The integration of capital markets doesn't stop at the EU's borders. As they will have to comply with that part of the acquis communitaire in any case as soon as they accede to membership, many accession countries have decided to introduce EU legislation, sometimes even before EU member states do so themselves. The Federation of European Securities Exchanges has opened its doors to associate membership for Exchanges from these countries, after a thorough examination process.

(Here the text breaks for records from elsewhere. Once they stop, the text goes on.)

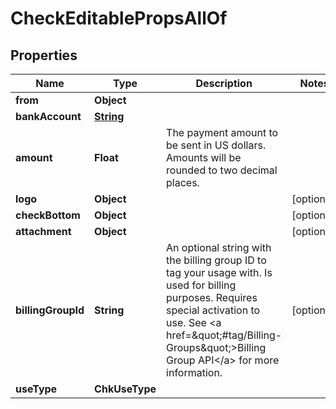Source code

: 

# CheckEditablePropsAllOf


## Properties

| Name | Type | Description | Notes |
|------------ | ------------- | ------------- | -------------|
|**from** | **Object** |  |  |
|**bankAccount** | [**String**](String.md) |  |  |
|**amount** | **Float** | The payment amount to be sent in US dollars. Amounts will be rounded to two decimal places. |  |
|**logo** | **Object** |  |  [optional] |
|**checkBottom** | **Object** |  |  [optional] |
|**attachment** | **Object** |  |  [optional] |
|**billingGroupId** | **String** | An optional string with the billing group ID to tag your usage with. Is used for billing purposes. Requires special activation to use. See &lt;a href&#x3D;\&quot;#tag/Billing-Groups\&quot;&gt;Billing Group API&lt;/a&gt; for more information. |  [optional] |
|**useType** | **ChkUseType** |  |  |



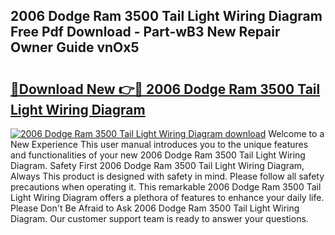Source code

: ## 2006 Dodge Ram 3500 Tail Light Wiring Diagram Free Pdf Download - Part-wB3 New Repair Owner Guide vnOx5

# <h2><a href="http://dfrv1p.blite.top/?on=2006+Dodge+Ram+3500+Tail+Light+Wiring+Diagram">🔗Download New 👉🔴 2006 Dodge Ram 3500 Tail Light Wiring Diagram</a></h2>

[![2006 Dodge Ram 3500 Tail Light Wiring Diagram download](https://i.imgur.com/lujVjoI.png)](http://dfrv1p.blite.top/?on=2006+Dodge+Ram+3500+Tail+Light+Wiring+Diagram)
Welcome to a New Experience This user manual introduces you to the unique features and functionalities of your new 2006 Dodge Ram 3500 Tail Light Wiring Diagram. Safety First 2006 Dodge Ram 3500 Tail Light Wiring Diagram, Always This product is designed with safety in mind. Please follow all safety precautions when operating it. This remarkable 2006 Dodge Ram 3500 Tail Light Wiring Diagram offers a plethora of features to enhance your daily life. Please Don't Be Afraid to Ask 2006 Dodge Ram 3500 Tail Light Wiring Diagram. Our customer support team is ready to answer your questions.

But integration goes further, especially across the Northern Atlantic. In some European markets, American shares have been traded for years in relatively small volumes. A rapidly growing number of blue-chip European companies is listed and often actively traded on the New York and Nasdaq Exchanges. Discussions are going on with the United States Securities and Exchange Commission and the Commodities Futures Trading Commission to enhance the mutual opening of markets so as to allow American investors, via their intermediaries in the US, to trade directly on Europe's electronic markets and in the -- so far -- rare case of an American electronic market, to allow such a market access to Europe as well.

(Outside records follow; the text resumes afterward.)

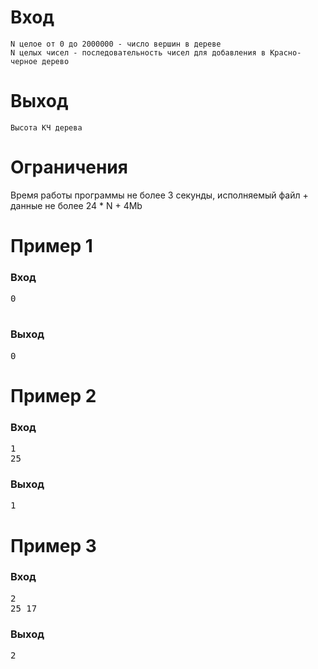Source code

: # Вход
	N целое от 0 до 2000000 - число вершин в дереве
	N целых чисел - последовательность чисел для добавления в Красно-черное дерево

# Выход
	Высота КЧ дерева

# Ограничения
Время работы программы не более 3 секунды, исполняемый файл + данные не более 24 * N + 4Mb


# Пример 1
### Вход
<pre>
0

</pre>
### Выход
<pre>
0
</pre>

# Пример 2
### Вход
<pre>
1
25
</pre>
### Выход
<pre>
1
</pre>

# Пример 3
### Вход
<pre>
2
25 17
</pre>
### Выход
<pre>
2
</pre>
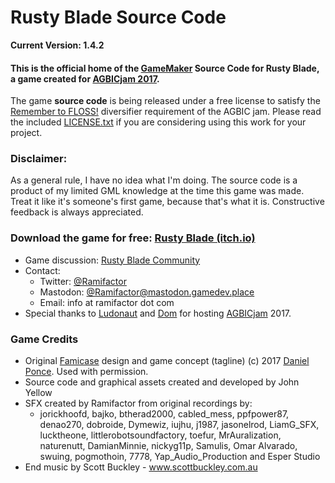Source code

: # Rusty Blade Source Code
**Current Version: 1.4.2**

#### This is the official home of the [GameMaker](http://store.yoyogames.com/downloads/gm-studio/release-notes-studio.html) Source Code for Rusty Blade, a game created for [AGBICjam 2017](https://itch.io/jam/a-game-by-its-cover-2017).

The game **source code** is being released under a free license to satisfy the [Remember to FLOSS!](http://itch.io/jam/a-game-by-its-cover-2017/topic/140342/diversifiers) diversifier requirement of the AGBIC jam. Please read the included [LICENSE.txt](LICENSE.txt) if you are considering using this work for your project.

### Disclaimer:

As a general rule, I have no idea what I'm doing. The source code is a product of my limited GML knowledge at the time this game was made. Treat it like it's someone's first game, because that's what it is. Constructive feedback is always appreciated.

### Download the game for free: [Rusty Blade (itch.io)](http://ramifactor.itch.io/rusty-blade)

* Game discussion: [Rusty Blade Community](https://ramifactor.itch.io/rusty-blade/community)
* Contact:
	* Twitter: [@Ramifactor](https://twitter.com/ramifactor)
	* Mastodon: [@Ramifactor@mastodon.gamedev.place](https://mastodon.gamedev.place/@ramifactor)
	* Email: info at ramifactor dot com
* Special thanks to [Ludonaut](https://twitter.com/ludonaut) and [Dom](https://twitter.com/zerstoerer) for hosting [AGBICjam](https://itch.io/jam/a-game-by-its-cover-2017) 2017.

### Game Credits
* Original [Famicase](http://famicase.com/17/softs/096) design and game concept (tagline) (c) 2017 [Daniel Ponce](https://twitter.com/Chiwis). Used with permission.
* Source code and graphical assets created and developed by John Yellow
* SFX created by Ramifactor from original recordings by:
	* jorickhoofd, bajko, btherad2000, cabled_mess, ppfpower87, denao270, dobroide, Dymewiz, iujhu, j1987, jasonelrod, LiamG_SFX, lucktheone, littlerobotsoundfactory, toefur, MrAuralization, naturenutt, DamianMinnie, nickyg11p, Samulis, Omar Alvarado, swuing, pogmothoin, 7778, Yap_Audio_Production and Esper Studio
* End music by Scott Buckley - www.scottbuckley.com.au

The positive steps taken by the CFTC a few years ago to allow Liffe, Matif and Eurex to set up screens and the new management of the SEC provide confidence such further enhancement would be possible. The re-establishment of the International Accounting Standards Board in London may well deliver soon the necessary agreement on internationally acceptable accounting standards, as it seems to be generally acknowledged that no single jurisdiction can claim the ultimate perfection in its national standards. The proposal by the European Commission for a regulation on the application of such international standards to all European listed companies is making solid progress in the European Parliament and the Ecofin Council. The implementation of that regulation by the markets with effect from 2005 is very close.

Boring or clearing?

The back-office process of the financial community used to be viewed as a backwater for failed book-keepers. In reality, the audit trail, the clearing and the settlement processes as well as custody take prime place today and rightly so! Without going into detail, these processes are fundamental to investor confidence, crucial for risk policy and now also open to competitive forces. Suggestions abound for imposed European solutions -- possible by Treaty only -- as well as for commercially or strategically driven cross-border solutions by the markets themselves. Lamfalussy made similar suggestions. Within European jurisdictions, most clearing and settlement is functioning well and effectively although many gains remain to be made, for example. by more frequent use of central counterparty clearing and cross-product margining.

The real challenges lie in the area of cross-border services within the euro and the EU area, for all financial services but especially for back offices. Inter-connectiveness of systems will be crucial as well as non-discriminatory access. Here too, service providers will only be eager to welcome more clients.

Future

The interconnectedness of all markets that trade financial products disregards many geographical and legislative borders. It is growing rapidly, resulting among other things in a relative convergence of market structures and rules. Speculation as well as academic consideration is in abundant supply about the future of securities Exchanges. Predicting the future remains difficult, but a consistent example is being given by Dr Ruben Lee, Managing Director of the Oxford Finance Group in his paper for Brookings, 'The Future of European Exchanges'. The wilder predictions come among others from Patrick Young, who predicts a rapid and drastic consolidation shortly to happen. It is to be hoped that current and new EU legislation will take into account the variety and flexibility that financial markets need to flourish and to serve their ultimate goal: an efficiently functioning and growing economy.

Notes

[1] See Dr Benn Steil in 'Changes in the Ownership and Governance of Securities Exchanges: Causes and Consequences' -- also available at www.fese.be/economicsreports.htm.

[2] See www.fese.be/speeches/ceps_london_8_february_2002.htm for more detailed commentary on this matter.